I was talking to a guy the other day. I know his kid used to guide for an outfitter we all know. Then he let it slip. He said he "thought" outfitters baited their fields through the farming practices they use. Leave enough crop on the ground for easy pickings. That's what holds the birds, year in, year out. Could this be true?


----------



## dblkluk (Oct 3, 2002)

Based on many recent events by these "professionals"...I wouldn't put it past them... :eyeroll:


----------



## T Shot (Oct 4, 2002)

I've heard that a while back some of the guiding organizations on the river would spread turkey feed in some way or another on their fields for geese. They would have to drive the fields in the middle of the night to keep the ducks from eating all the feed. I don't know who or when or if it still happens, but I would not be suprised.


----------



## neb_bo (Feb 3, 2007)

i know a few farmers who hunt that leave a few rows of corn standing on the edge of the field for the deer and turkeys. its not legally baiting here, and i dont see any problem with it, but i do see how that is a serious advantage in waterfowling.

im not a waterfowler, but arent the birds going to move on anyways though? (thats just a question, im not trying to justify it.)


----------



## always_outdoors (Dec 17, 2002)

> im not a waterfowler, but arent the birds going to move on anyways though? (thats just a question, im not trying to justify it.)


Not neccessarily. We have many ducks and geese that stay here in ND through the entire winter because they have open water and plenty of food.
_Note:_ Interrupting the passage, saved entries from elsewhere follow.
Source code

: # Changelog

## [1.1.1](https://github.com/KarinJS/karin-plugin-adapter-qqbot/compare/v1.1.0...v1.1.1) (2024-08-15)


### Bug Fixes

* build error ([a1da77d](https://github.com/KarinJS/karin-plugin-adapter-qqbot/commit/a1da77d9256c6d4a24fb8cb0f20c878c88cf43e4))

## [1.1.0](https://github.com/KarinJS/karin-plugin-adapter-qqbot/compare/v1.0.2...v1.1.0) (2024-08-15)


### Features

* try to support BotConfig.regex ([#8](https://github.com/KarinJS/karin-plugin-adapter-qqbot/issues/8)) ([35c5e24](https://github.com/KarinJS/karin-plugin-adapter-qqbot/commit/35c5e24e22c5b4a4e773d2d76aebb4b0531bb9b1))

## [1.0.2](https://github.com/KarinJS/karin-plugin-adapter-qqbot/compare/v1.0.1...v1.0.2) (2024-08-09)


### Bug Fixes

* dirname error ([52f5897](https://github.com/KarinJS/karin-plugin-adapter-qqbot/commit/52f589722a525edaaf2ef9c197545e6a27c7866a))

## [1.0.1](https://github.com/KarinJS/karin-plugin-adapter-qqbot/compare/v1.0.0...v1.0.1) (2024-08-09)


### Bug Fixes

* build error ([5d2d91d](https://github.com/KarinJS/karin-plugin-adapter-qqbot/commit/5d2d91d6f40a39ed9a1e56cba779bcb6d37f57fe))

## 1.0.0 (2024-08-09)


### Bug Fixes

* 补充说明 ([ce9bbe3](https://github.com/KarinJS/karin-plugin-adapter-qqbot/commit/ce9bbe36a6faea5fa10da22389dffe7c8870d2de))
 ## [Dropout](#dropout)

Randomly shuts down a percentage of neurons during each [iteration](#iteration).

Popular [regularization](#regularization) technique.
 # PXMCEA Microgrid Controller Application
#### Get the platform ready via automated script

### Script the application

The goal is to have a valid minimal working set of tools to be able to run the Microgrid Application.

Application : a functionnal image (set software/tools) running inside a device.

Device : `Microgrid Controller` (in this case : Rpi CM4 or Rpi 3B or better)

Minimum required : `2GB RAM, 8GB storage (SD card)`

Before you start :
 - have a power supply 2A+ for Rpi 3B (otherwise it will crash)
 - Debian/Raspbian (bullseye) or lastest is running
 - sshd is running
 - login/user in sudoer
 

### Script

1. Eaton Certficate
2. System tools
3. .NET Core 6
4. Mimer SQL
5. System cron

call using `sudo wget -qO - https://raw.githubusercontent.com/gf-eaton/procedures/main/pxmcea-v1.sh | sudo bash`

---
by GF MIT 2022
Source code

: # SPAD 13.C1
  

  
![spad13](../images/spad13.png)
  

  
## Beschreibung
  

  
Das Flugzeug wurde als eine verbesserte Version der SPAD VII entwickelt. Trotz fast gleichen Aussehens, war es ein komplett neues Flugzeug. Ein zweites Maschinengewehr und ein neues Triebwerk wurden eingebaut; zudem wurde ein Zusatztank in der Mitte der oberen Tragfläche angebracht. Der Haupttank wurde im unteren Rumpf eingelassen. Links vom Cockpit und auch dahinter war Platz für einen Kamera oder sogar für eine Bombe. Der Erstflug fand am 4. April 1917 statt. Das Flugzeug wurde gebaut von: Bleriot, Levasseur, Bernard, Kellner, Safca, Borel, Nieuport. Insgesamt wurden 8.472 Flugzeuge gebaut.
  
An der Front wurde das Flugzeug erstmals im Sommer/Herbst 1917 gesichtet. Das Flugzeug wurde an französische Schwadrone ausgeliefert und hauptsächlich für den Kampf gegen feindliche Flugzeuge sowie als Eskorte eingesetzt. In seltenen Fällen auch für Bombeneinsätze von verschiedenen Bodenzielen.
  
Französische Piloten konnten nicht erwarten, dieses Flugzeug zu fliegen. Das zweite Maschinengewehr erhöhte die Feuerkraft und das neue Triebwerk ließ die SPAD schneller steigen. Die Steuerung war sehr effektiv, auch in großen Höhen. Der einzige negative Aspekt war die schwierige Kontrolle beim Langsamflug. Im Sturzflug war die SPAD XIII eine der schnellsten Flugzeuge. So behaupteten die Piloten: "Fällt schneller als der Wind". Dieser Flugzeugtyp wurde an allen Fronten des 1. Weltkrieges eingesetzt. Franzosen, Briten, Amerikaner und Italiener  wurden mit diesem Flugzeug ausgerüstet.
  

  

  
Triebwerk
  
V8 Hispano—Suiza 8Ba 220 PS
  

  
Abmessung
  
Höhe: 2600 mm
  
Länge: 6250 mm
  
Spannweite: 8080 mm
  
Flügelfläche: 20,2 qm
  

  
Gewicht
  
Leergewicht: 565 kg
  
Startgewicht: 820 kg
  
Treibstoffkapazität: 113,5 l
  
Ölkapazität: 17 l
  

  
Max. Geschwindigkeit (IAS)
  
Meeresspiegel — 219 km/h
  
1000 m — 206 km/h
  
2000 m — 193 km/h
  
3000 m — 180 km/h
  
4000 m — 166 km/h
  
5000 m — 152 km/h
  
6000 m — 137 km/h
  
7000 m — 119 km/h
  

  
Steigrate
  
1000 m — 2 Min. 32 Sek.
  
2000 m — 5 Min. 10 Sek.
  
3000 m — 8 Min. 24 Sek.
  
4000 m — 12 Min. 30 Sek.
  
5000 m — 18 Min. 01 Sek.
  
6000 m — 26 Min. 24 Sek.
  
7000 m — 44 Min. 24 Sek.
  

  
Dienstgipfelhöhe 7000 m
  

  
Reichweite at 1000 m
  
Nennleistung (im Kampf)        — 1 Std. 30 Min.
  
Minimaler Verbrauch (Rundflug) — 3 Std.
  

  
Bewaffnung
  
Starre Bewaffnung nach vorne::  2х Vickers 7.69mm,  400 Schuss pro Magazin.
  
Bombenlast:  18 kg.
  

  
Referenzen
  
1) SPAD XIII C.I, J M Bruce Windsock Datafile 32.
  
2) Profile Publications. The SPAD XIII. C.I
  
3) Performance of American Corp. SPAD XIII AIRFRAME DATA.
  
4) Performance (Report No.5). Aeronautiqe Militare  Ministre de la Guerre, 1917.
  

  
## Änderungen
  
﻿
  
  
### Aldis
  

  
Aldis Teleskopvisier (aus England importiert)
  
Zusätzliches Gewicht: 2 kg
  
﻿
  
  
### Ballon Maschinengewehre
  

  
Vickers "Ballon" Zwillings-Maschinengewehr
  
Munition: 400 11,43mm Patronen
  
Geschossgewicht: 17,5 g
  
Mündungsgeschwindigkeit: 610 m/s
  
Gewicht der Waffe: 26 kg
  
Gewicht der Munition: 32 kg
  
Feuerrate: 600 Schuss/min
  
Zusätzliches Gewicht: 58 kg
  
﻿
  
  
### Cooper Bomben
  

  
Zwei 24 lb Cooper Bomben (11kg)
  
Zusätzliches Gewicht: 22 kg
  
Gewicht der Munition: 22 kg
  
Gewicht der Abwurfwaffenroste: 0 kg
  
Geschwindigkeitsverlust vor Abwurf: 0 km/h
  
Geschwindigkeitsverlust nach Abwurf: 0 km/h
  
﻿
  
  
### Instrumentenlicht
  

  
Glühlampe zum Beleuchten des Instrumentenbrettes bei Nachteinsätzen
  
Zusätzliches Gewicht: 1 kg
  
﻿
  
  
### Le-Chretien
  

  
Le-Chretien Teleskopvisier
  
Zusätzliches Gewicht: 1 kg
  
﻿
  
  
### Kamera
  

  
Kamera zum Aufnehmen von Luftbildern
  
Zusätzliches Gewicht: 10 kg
Hard to imagine that they will stay here in January when it is -22 below out, but they do because the river is open and if there isn't too much snow, they can get to good food sources such as high oil crops like sunflowers which keep them warm.

As for the topic, I am going to say no. I think there might be a farmer here or there that adjusts the sives on the combine to make things more "desirable" to the birds, but I know farmers who aren't guides that do that for their own hunting purposes. The other reason I say "no" to this is that many waterfowl guides will tie up huge amounts of acres. If they were baiting, they wouldn't need all these acres tied up because the birds would just come to that field.


----------



## tb (Jul 26, 2002)

In my opinion, this one's a no-brainer. Why wouldn't you do it if your livelihood depended on it?? Come on, you've got 5 guys from Corporation XYZ flying in on Tuesday. 3 day hunt at $2,000 per man. That's a cool $10,000. Plus a big tip. And these guys can afford to come back as often as they want. You have to have birds. How can you guarantee it? C'mon NoDak -- get real.


----------



## 4CurlRedleg (Aug 31, 2003)

If you see them shoot the snot out of them for 2 consecutive days and they still want in there the 3rd day, you'll know.

I am convinced that it is regular practice by them and farmers who charge to hunt.


----------



## dakotashooter2 (Oct 31, 2003)

It may happen but when crop prices are high I have a hard time believing any farmer is going to leave more in the field than he has to. If his land is being leased he is likely going to get X amount of dollars up front and is probably not gonna leave a couple thousand dollars worth of grain in the field just so the outfitter can put more money in his pocket. If the farmer is the outfitter he would certainly have to consider if he gets enough business to justify it.

I have an uncle that was fanatical about getting everthing he could. Poor ducks and geese would have starved on his field.


----------